Stored entries
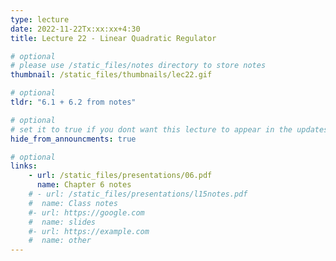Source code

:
 ```yaml
---
type: lecture
date: 2022-11-22Tx:xx:xx+4:30
title: Lecture 22 - Linear Quadratic Regulator

# optional
# please use /static_files/notes directory to store notes
thumbnail: /static_files/thumbnails/lec22.gif

# optional
tldr: "6.1 + 6.2 from notes"

# optional
# set it to true if you dont want this lecture to appear in the updates section
hide_from_announcments: true

# optional
links:
    - url: /static_files/presentations/06.pdf
      name: Chapter 6 notes
    # - url: /static_files/presentations/l15notes.pdf
    #  name: Class notes
    #- url: https://google.com
    #  name: slides
    #- url: https://example.com
    #  name: other
---
```

<!-- Other additional contents using markdown -->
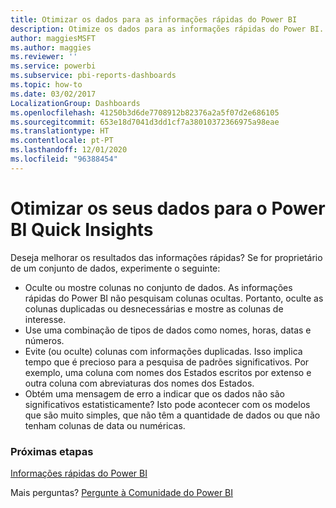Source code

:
 ```yaml
---
title: Otimizar os dados para as informações rápidas do Power BI
description: Otimize os dados para as informações rápidas do Power BI. Se o Power BI não encontrar informações nos seus dados, eis algumas coisas que pode fazer
author: maggiesMSFT
ms.author: maggies
ms.reviewer: ''
ms.service: powerbi
ms.subservice: pbi-reports-dashboards
ms.topic: how-to
ms.date: 03/02/2017
LocalizationGroup: Dashboards
ms.openlocfilehash: 41250b3d6de7708912b82376a2a5f07d2e686105
ms.sourcegitcommit: 653e18d7041d3dd1cf7a38010372366975a98eae
ms.translationtype: HT
ms.contentlocale: pt-PT
ms.lasthandoff: 12/01/2020
ms.locfileid: "96388454"
---
```

# <a name="optimize-your-data-for-power-bi-quick-insights"></a>Otimizar os seus dados para o Power BI Quick Insights
Deseja melhorar os resultados das informações rápidas?  Se for proprietário de um conjunto de dados, experimente o seguinte:

* Oculte ou mostre colunas no conjunto de dados. As informações rápidas do Power BI não pesquisam colunas ocultas.  Portanto, oculte as colunas duplicadas ou desnecessárias e mostre as colunas de interesse.
* Use uma combinação de tipos de dados como nomes, horas, datas e números.
* Evite (ou oculte) colunas com informações duplicadas.  Isso implica tempo que é precioso para a pesquisa de padrões significativos.  Por exemplo, uma coluna com nomes dos Estados escritos por extenso e outra coluna com abreviaturas dos nomes dos Estados.
* Obtém uma mensagem de erro a indicar que os dados não são significativos estatisticamente?  Isto pode acontecer com os modelos que são muito simples, que não têm a quantidade de dados ou que não tenham colunas de data ou numéricas.

### <a name="next-steps"></a>Próximas etapas
[Informações rápidas do Power BI](../consumer/end-user-insights.md)

Mais perguntas? [Pergunte à Comunidade do Power BI](https://community.powerbi.com/)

**Task description:**
Throughout the records above, find the lines in which the word "insights" appears and return them.

**Result:**
# <a name="optimize-your-data-for-power-bi-quick-insights"></a>Otimizar os seus dados para o Power BI Quick Insights
[Informações rápidas do Power BI](../consumer/end-user-insights.md)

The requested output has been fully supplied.